Balaam giurò allora rinnovata obbedienza all’angelo e, per suo tramite, a Dio. Nel prosieguo della narrazione, nonostante l’insistenza di Balak, il popolo degli Israeliti viene sempre più esaltato e benedetto, in una vertiginosa apoteosi poetica che Balaam, detto infine, assai significativamente, “l’uomo dallo sguardo penetrante” (Numeri XXIV, 3) tributa alle genti di Israele.
Essenziale è che questa nuova consapevolezza, in Balaam, comporta l’ abbandono delle pratiche magiche ed il volgersi a pratiche oracolari. L’asina è una sorta di alter ego inconscio dello stregone, simbolo della sua anima più sensibile e riposta (si rammenti che Balaam, benché riconosciuto nel Pentateuco come profeta, è un non-israelita), e l’episodio segna il punto di svolta del suo innalzamento spirituale e della sua trasformazione dalla stregoneria al misticismo.
Allo stesso modo in Ovidio e in Apuleio, secoli dopo, l’immagine della creatura asinina segnerà la fatale transizione simbolica attraverso cui l’uomo diventa capace di vedere, ascoltare e per questo agire nella verità. Tutta la poetica del racconto biblico è imperniata sul tema sottile della capacità di vedere. Nel nostro dipinto questo tema sacro e magico a un tempo si rivela assolutamente centrale: tirando le due diagonali dagli estremi della grande tela, il centro geometrico e prospettico dell’opera coincide esattamente con l’occhio dell’asina. Piccola e rassegnata, ma dall’espressione sorprendentemente serena, si volge verso il suo aguzzino che, teso in una rabbia incontenibile, alza su di lei il nerbo doloroso. I servi di Balaam osservano attoniti e in disparte e l’angelo, in una nudità insieme aggraziata e superba, sembra carezzare con la mano sinistra il muso nobile e dolce dell’animale, mentre con la destra tiene pronta una spada dalla lama lunga e sottile. Non un accento di rabbia traspare dal suo volto in cui risplende, invece, una bellezza delicata e sovrumana.
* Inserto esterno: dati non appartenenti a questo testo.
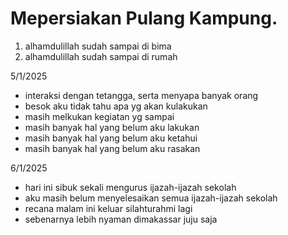 # Mepersiakan Pulang Kampung.
1. alhamdulillah sudah sampai di bima
2. alhamdulillah sudah sampai di rumah

5/1/2025
* interaksi dengan tetangga, serta menyapa banyak orang
* besok aku tidak tahu apa yg akan kulakukan
* masih melkukan kegiatan yg sampai
* masih banyak hal yang belum aku lakukan
* masih banyak hal yang belum aku ketahui
* masih banyak hal yang belum aku rasakan

6/1/2025
* hari ini sibuk sekali mengurus ijazah-ijazah sekolah
* aku masih belum menyelesaikan semua ijazah-ijazah sekolah
* recana malam ini keluar silahturahmi lagi
* sebenarnya lebih nyaman dimakassar juju saja

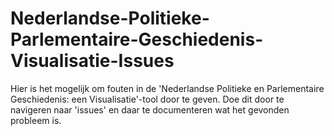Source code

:# Nederlandse-Politieke-Parlementaire-Geschiedenis-Visualisatie-Issues
Hier is het mogelijk om fouten in de 'Nederlandse Politieke en Parlementaire Geschiedenis: een Visualisatie'-tool door te geven. Doe dit door te navigeren naar 'issues' en daar te documenteren wat het gevonden probleem is.
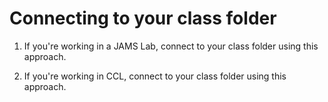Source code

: # Connecting to your class folder

1. If you're working in a JAMS Lab, connect to your class folder using this approach.

2. If you're working in CCL, connect to your class folder using this approach.

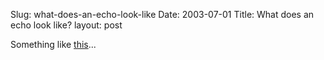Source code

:Slug: what-does-an-echo-look-like
Date: 2003-07-01
Title: What does an echo look like?
layout: post

Something like <a href="http://www.intertwingly.net/wiki/pie/EchoFeed">this</a>...

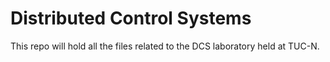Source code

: # Distributed Control Systems

This repo will hold all the files related to the DCS laboratory held at TUC-N.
I calzari dorati e cesellati dell’angelo e il velo trasparente che lo avviluppa, ne esaltano la perfetta anatomia.
Significativi sono i confronti con quelli di medesimo soggetto di altri grandi maestri contemporanei.
Nell’omonima opera di Rembrandt, l’angelo e Balaam paiono due parti opposte e distinte di una medesima inquietante creatura, monstrum da cui l’asina a fatica si salva; l’angelo sembra a stento controllare il precipitare della situazione e nell’ affanno indulge alla minaccia, brandendo la spada, mentre Balaam imperterrito, con il volto simile a una maschera teatrale, continua ad accanirsi con il bastone sull’animale.
Nell’interpretazione di Luca Giordano, si incontra invece la stessa poetica spirituale della visione presente in Vignali; lo sguardo più profondamente umano, ma eroicamente disperato, è infatti proprio quello dell’asina. Il suo occhio, senza dubbio la chiave di lettura dell’opera, permette a Balaam una rinascita inaspettata.
Nella versione di Cecco Bravo, infine, l’angelo non brandisce alcuna spada, poiché la sua vera arma è proprio il verbo, la rivelazione: egli afferra l’orecchio dell’asina e le sussurra dentro ed ella pare trasmettere sonoramente la rivelazione a Balaam, che, ascoltandola, vede.